▶ TASK REQUIREMENTS
Word for word, set down every line of the entries below from the line with "interconnect on the physical FPGA." to the line with "our benchmark circuits.", including both, and no other line.

(Beginning of DATA PROVIDED)

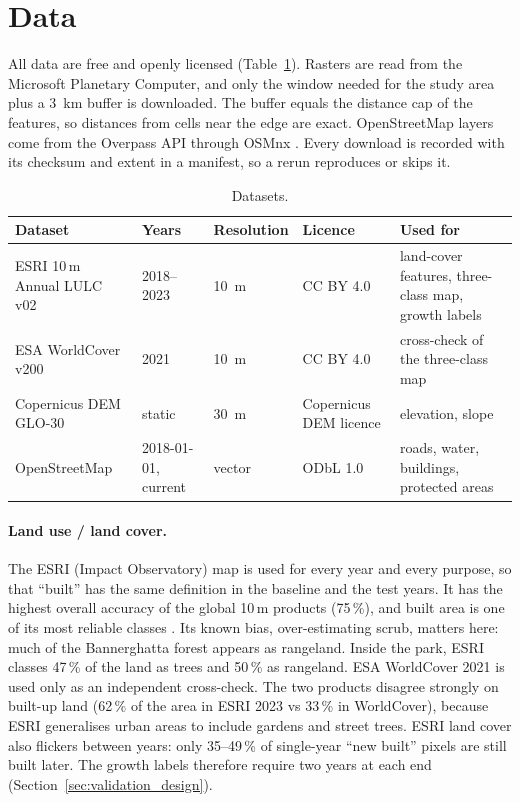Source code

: \section{Data}\label{sec:data}

All data are free and openly licensed (Table~\ref{tab:data}). Rasters are read from the Microsoft
Planetary Computer, and only the window needed for the study area plus a \SI{3}{\km} buffer is
downloaded. The buffer equals the distance cap of the features, so distances from cells near the
edge are exact. OpenStreetMap layers come from the Overpass API through OSMnx \citep{boeing2017}.
Every download is recorded with its checksum and extent in a manifest, so a rerun reproduces or
skips it.

\begin{table}[ht]
  \centering\small
  \caption{Datasets.}
  \label{tab:data}
  \begin{tabularx}{\textwidth}{@{}X l l l X@{}}
    \toprule
    Dataset & Years & Resolution & Licence & Used for \\
    \midrule
    ESRI 10\,m Annual LULC v02 \citep{karra2021} & 2018--2023 & \SI{10}{\m} & CC BY 4.0 &
      land-cover features, three-class map, growth labels \\
    ESA WorldCover v200 \citep{zanaga2022} & 2021 & \SI{10}{\m} & CC BY 4.0 &
      cross-check of the three-class map \\
    Copernicus DEM GLO-30 \citep{copdem} & static & \SI{30}{\m} & Copernicus DEM licence &
      elevation, slope \\
    OpenStreetMap \citep{osm} & 2018-01-01, current & vector & ODbL 1.0 &
      roads, water, buildings, protected areas \\
    \bottomrule
  \end{tabularx}
\end{table}

\paragraph{Land use / land cover.} The ESRI (Impact Observatory) map is used for every year and
every purpose, so that ``built'' has the same definition in the baseline and the test years. It
has the highest overall accuracy of the global 10\,m products (75\,\%), and built area is one of
its most reliable classes \citep{venter2022}. Its known bias, over-estimating scrub, matters
here: much of the Bannerghatta forest appears as rangeland. Inside the park, ESRI classes 47\,\%
of the land as trees and 50\,\% as rangeland. ESA WorldCover 2021 is used only as an independent
cross-check. The two products disagree strongly on built-up land (62\,\% of the area in ESRI 2023
vs 33\,\% in WorldCover), because ESRI generalises urban areas to include gardens and street
trees. ESRI land cover also flickers between years: only 35--49\,\% of single-year ``new built''
pixels are still built later. The growth labels therefore require two years at each end
(Section~\ref{sec:validation_design}).


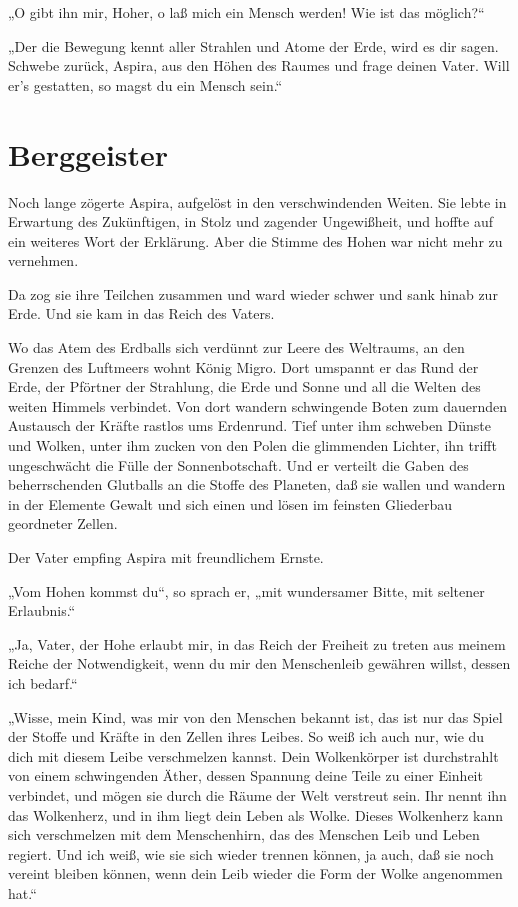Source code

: „O gibt ihn mir, Hoher, o laß mich ein Mensch werden! Wie ist das
möglich?“

„Der die Bewegung kennt aller Strahlen und Atome der Erde, wird es
dir sagen. Schwebe zurück, Aspira, aus den Höhen des Raumes und
frage deinen Vater. Will er's gestatten, so magst du ein Mensch
sein.“

\section{Berggeister}

Noch lange zögerte Aspira, aufgelöst in den verschwindenden Weiten.
Sie lebte in Erwartung des Zukünftigen, in Stolz und zagender
Ungewißheit, und hoffte auf ein weiteres Wort der Erklärung. Aber
die Stimme des Hohen war nicht mehr zu vernehmen.

Da zog sie ihre Teilchen zusammen und ward wieder schwer und sank
hinab zur Erde. Und sie kam in das Reich des Vaters.

Wo das Atem des Erdballs sich verdünnt zur Leere des Weltraums, an
den Grenzen des Luftmeers wohnt König Migro. Dort umspannt er das
Rund der Erde, der Pförtner der Strahlung, die Erde und Sonne und
all die Welten des weiten Himmels verbindet. Von dort wandern
schwingende Boten zum dauernden Austausch der Kräfte rastlos ums
Erdenrund. Tief unter ihm schweben Dünste und Wolken, unter ihm
zucken von den Polen die glimmenden Lichter, ihn trifft
ungeschwächt die Fülle der Sonnenbotschaft. Und er verteilt die
Gaben des beherrschenden Glutballs an die Stoffe des Planeten, daß
sie wallen und wandern in der Elemente Gewalt und sich einen und
lösen im feinsten Gliederbau geordneter Zellen.

Der Vater empfing Aspira mit freundlichem Ernste.

„Vom Hohen kommst du“, so sprach er, „mit wundersamer Bitte, mit
seltener Erlaubnis.“

„Ja, Vater, der Hohe erlaubt mir, in das Reich der Freiheit zu
treten aus meinem Reiche der Notwendigkeit, wenn du mir den
Menschenleib gewähren willst, dessen ich bedarf.“

„Wisse, mein Kind, was mir von den Menschen bekannt ist, das ist
nur das Spiel der Stoffe und Kräfte in den Zellen ihres Leibes. So
weiß ich auch nur, wie du dich mit diesem Leibe verschmelzen
kannst. Dein Wolkenkörper ist durchstrahlt von einem schwingenden
Äther, dessen Spannung deine Teile zu einer Einheit verbindet, und
mögen sie durch die Räume der Welt verstreut sein. Ihr nennt ihn
das Wolkenherz, und in ihm liegt dein Leben als Wolke. Dieses
Wolkenherz kann sich verschmelzen mit dem Menschenhirn, das des
Menschen Leib und Leben regiert. Und ich weiß, wie sie sich wieder
trennen können, ja auch, daß sie noch vereint bleiben können, wenn
dein Leib wieder die Form der Wolke angenommen hat.“


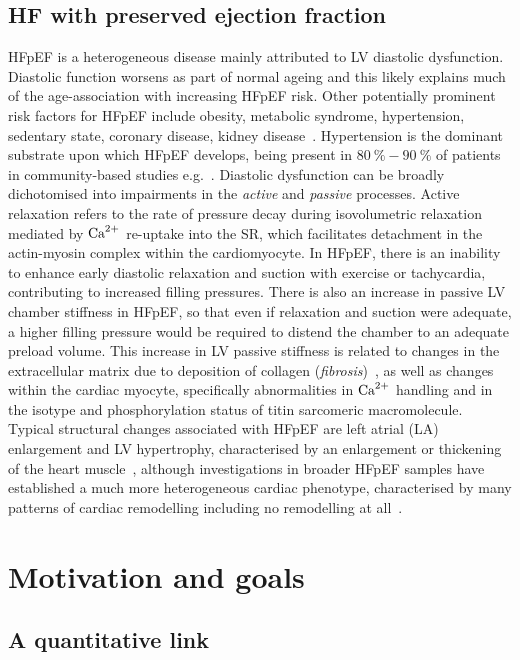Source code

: \subsection{HF with preserved ejection fraction}
HFpEF is a heterogeneous disease mainly attributed to LV diastolic dysfunction. Diastolic function worsens as part of normal ageing \cite{Andersen:2014} and this likely explains much of the age-association with increasing HFpEF risk. Other potentially prominent risk factors for HFpEF include obesity, metabolic syndrome, hypertension, sedentary state, coronary disease, kidney disease~\cite{Pfeffer:2019}. Hypertension is the dominant substrate upon which HFpEF develops, being present in $\SI{80}{\percent}-\SI{90}{\percent}$ of patients in community-based studies e.g.~\cite{Borlaug:2009}. Diastolic dysfunction can be broadly dichotomised into impairments in the \textit{active} and \textit{passive} processes. Active relaxation refers to the rate of pressure decay during isovolumetric relaxation mediated by $\textrm{Ca}^{2+}$ re-uptake into the SR, which facilitates detachment in the actin-myosin complex within the cardiomyocyte. In HFpEF, there is an inability to enhance early diastolic relaxation and suction with exercise or tachycardia, contributing to increased filling pressures. There is also an increase in passive LV chamber stiffness in HFpEF, so that even if relaxation and suction were adequate, a higher filling pressure would be required to distend the chamber to an adequate preload volume. This increase in LV passive stiffness is related to changes in the extracellular matrix due to deposition of collagen (\textit{fibrosis})~\cite{Burlew:2002}, as well as changes within the cardiac myocyte, specifically abnormalities in $\textrm{Ca}^{2+}$ handling and in the isotype and phosphorylation status of titin sarcomeric macromolecule. Typical structural changes associated with HFpEF are left atrial (LA) enlargement and LV hypertrophy, characterised by an enlargement or thickening of the heart muscle~\cite{Zile:2004}, although investigations in broader HFpEF samples have established a much more heterogeneous cardiac phenotype, characterised by many patterns of cardiac remodelling including no remodelling at all~\cite{Shah:2012}.


%
%
%
\section{Motivation and goals}


%
%
%
\subsection{A quantitative link}

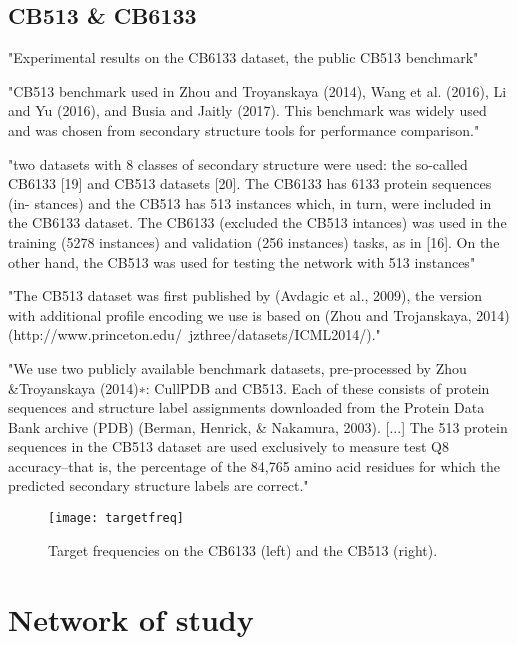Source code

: \subsection{CB513 \& CB6133}
"Experimental results on the CB6133 dataset, the public CB513 benchmark" \cite{Li2016}

"CB513 benchmark used in Zhou and Troyanskaya (2014), Wang et al. (2016), Li and Yu (2016), and Busia and Jaitly (2017). This benchmark was widely used and was chosen from secondary structure tools for performance comparison." \cite{Fang2017}

"two datasets with 8 classes of secondary structure were used: the so-called CB6133 [19] and CB513 datasets [20]. The CB6133 has 6133 protein sequences (in- stances) and the CB513 has 513 instances which, in turn, were included in the CB6133 dataset. The CB6133 (excluded the CB513 intances) was used in the training (5278 instances) and validation (256 instances) tasks, as in [16]. On the other hand, the CB513 was used for testing the network with 513 instances" \cite{Hattori2017}

"The CB513 dataset was first published by (Avdagic et al., 2009), the version with additional profile encoding we use is based on (Zhou and  Trojanskaya, 2014) (http://www.princeton.edu/~jzthree/datasets/ICML2014/)." \cite{Jurtz2017}

"We use two publicly available benchmark datasets, pre-processed by Zhou \&Troyanskaya (2014)∗: CullPDB and CB513. Each of these consists of protein sequences and structure label assignments downloaded from the Protein Data Bank archive (PDB) (Berman, Henrick, \& Nakamura, 2003). [...] The 513 protein sequences in the CB513 dataset are used exclusively to measure test Q8 accuracy–that is, the percentage of the 84,765 amino acid residues for which the predicted secondary structure labels are correct." \cite{Busia2017}

\begin{figure}[h]
	\centering
	\texttt{[image: targetfreq]}
	\caption{Target frequencies on the CB6133 (left) and the CB513 (right).}
	\label{fig:targetfreq}
\end{figure}


\section{Network of study}\label{sect:network}

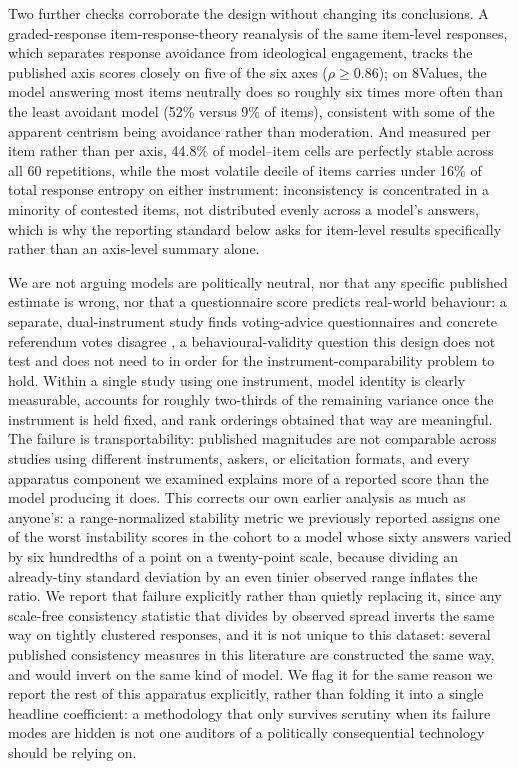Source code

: \documentclass[11pt]{article}
\begin{document}
Two further checks corroborate the design without changing its
conclusions. A graded-response item-response-theory reanalysis of the same
item-level responses, which separates response avoidance from ideological
engagement, tracks the published axis scores closely on five of the six
axes ($\rho \geq 0.86$); on 8Values, the model answering most items
neutrally does so roughly six times more often than the least avoidant
model (52\% versus 9\% of items), consistent with some of the apparent
centrism being avoidance rather than moderation. And measured per item
rather than per axis, 44.8\% of model--item cells are perfectly stable
across all 60 repetitions, while the most volatile decile of items carries
under 16\% of total response entropy on either instrument: inconsistency is
concentrated in a minority of contested items, not distributed evenly
across a model's answers, which is why the reporting standard below asks
for item-level results specifically rather than an axis-level summary
alone.

We are not arguing models are politically neutral, nor that any specific
published estimate is wrong, nor that a questionnaire score predicts
real-world behaviour: a separate, dual-instrument study finds voting-advice
questionnaires and concrete referendum votes disagree
\citep{barmettler2026instrument}, a behavioural-validity question this
design does not test and does not need to in order for the
instrument-comparability problem to hold. Within a single study using one
instrument, model identity is clearly measurable, accounts for roughly
two-thirds of the remaining variance once the instrument is held fixed, and
rank orderings obtained that way are meaningful. The failure is
transportability: published magnitudes are not comparable across studies
using different instruments, askers, or elicitation formats, and every
apparatus component we examined explains more of a reported score than the
model producing it does. This corrects our own earlier analysis as much as
anyone's: a range-normalized stability metric we previously reported
assigns one of the worst instability scores in the cohort to a model whose
sixty answers varied by six hundredths of a point on a twenty-point scale,
because dividing an already-tiny standard deviation by an even tinier
observed range inflates the ratio. We report that failure explicitly rather
than quietly replacing it, since any scale-free consistency statistic that
divides by observed spread inverts the same way on tightly clustered
responses, and it is not unique to this dataset: several published
consistency measures in this literature are constructed the same way, and
would invert on the same kind of model. We flag it for the same reason we
report the rest of this apparatus explicitly, rather than folding it into a
single headline coefficient: a methodology that only survives scrutiny when
its failure modes are hidden is not one auditors of a politically
consequential technology should be relying on.
\end{document}
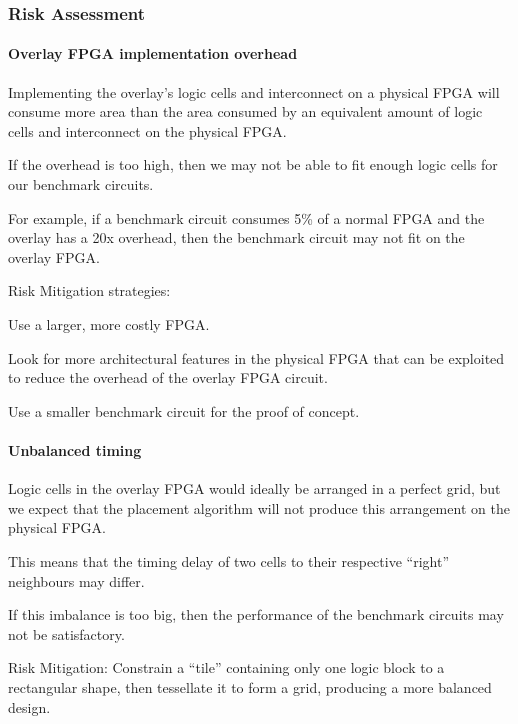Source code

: \subsubsection{Risk Assessment}

\paragraph{Overlay FPGA implementation overhead}
\label{risk-size}

\begin{itemlist}
	\item Implementing the overlay's logic cells and interconnect on a physical FPGA will consume more area than the area consumed by an equivalent amount of logic cells and interconnect on the physical FPGA.
	\item If the overhead is too high, then we may not be able to fit enough logic cells for our benchmark circuits.
	\item For example, if a benchmark circuit consumes 5\% of a normal FPGA and the overlay has a 20x overhead, then the benchmark circuit may not fit on the overlay FPGA.
	\item Risk Mitigation strategies: \
		\begin{itemlist}
			\item Use a larger, more costly FPGA.
			\item Look for more architectural features in the physical FPGA that can be exploited to reduce the overhead of the overlay FPGA circuit.
			\item Use a smaller benchmark circuit for the proof of concept.
		\end{itemlist}
\end{itemlist}

\paragraph{Unbalanced timing}

\begin{itemlist}
	\item Logic cells in the overlay FPGA would ideally be arranged in a perfect grid, but we expect that the placement algorithm will not produce this arrangement on the physical FPGA.
	\item This means that the timing delay of two cells to their respective ``right'' neighbours may differ.
	\item If this imbalance is too big, then the performance of the benchmark circuits may not be satisfactory.
	\item Risk Mitigation: Constrain a ``tile'' containing only one logic block to a rectangular shape, then tessellate it to form a grid, producing a more balanced design.
\end{itemlist}

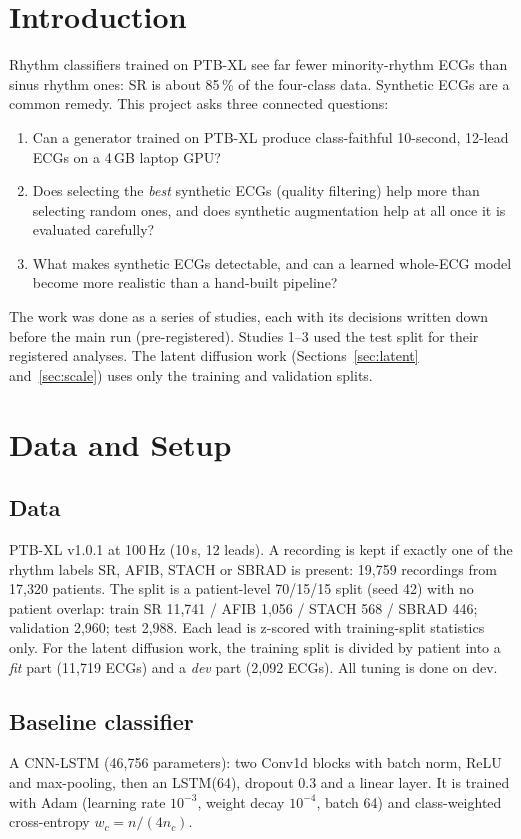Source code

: \documentclass[11pt,a4paper]{article}
\begin{document}
\section{Introduction}
Rhythm classifiers trained on PTB-XL see far fewer minority-rhythm ECGs than sinus rhythm ones: SR is about 85\,\% of
the four-class data. Synthetic ECGs are a common remedy. This project asks three connected questions:
\begin{enumerate}
\item Can a generator trained on PTB-XL produce class-faithful 10-second, 12-lead ECGs on a 4\,GB laptop GPU?
\item Does selecting the \emph{best} synthetic ECGs (quality filtering) help more than selecting random ones, and does
  synthetic augmentation help at all once it is evaluated carefully?
\item What makes synthetic ECGs detectable, and can a learned whole-ECG model become more realistic than a
  hand-built pipeline?
\end{enumerate}
The work was done as a series of studies, each with its decisions written down before the main run (pre-registered).
Studies 1--3 used the test split for their registered analyses. The latent diffusion work (Sections~\ref{sec:latent}
and~\ref{sec:scale}) uses only the training and validation splits.

\section{Data and Setup}
\subsection{Data}
PTB-XL v1.0.1 at 100\,Hz (10\,s, 12 leads). A recording is kept if exactly one of the rhythm labels SR, AFIB, STACH
or SBRAD is present: 19,759 recordings from 17,320 patients. The split is a patient-level 70/15/15 split (seed 42)
with no patient overlap: train SR 11,741 / AFIB 1,056 / STACH 568 / SBRAD 446; validation 2,960; test 2,988. Each
lead is z-scored with training-split statistics only. For the latent diffusion work, the training split is divided by
patient into a \emph{fit} part (11,719 ECGs) and a \emph{dev} part (2,092 ECGs). All tuning is done on dev.

\subsection{Baseline classifier}
A CNN-LSTM (46,756 parameters): two Conv1d blocks with batch norm, ReLU and max-pooling, then an LSTM(64), dropout
0.3 and a linear layer. It is trained with Adam (learning rate $10^{-3}$, weight decay $10^{-4}$, batch 64) and
class-weighted cross-entropy $w_c = n/(4n_c)$.
\end{document}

(End of DATA PROVIDED)

▶ FINISHED EXERCISE
	\item Implementing the overlay's logic cells and interconnect on a physical FPGA will consume more area than the area consumed by an equivalent amount of logic cells and interconnect on the physical FPGA.
	\item If the overhead is too high, then we may not be able to fit enough logic cells for our benchmark circuits.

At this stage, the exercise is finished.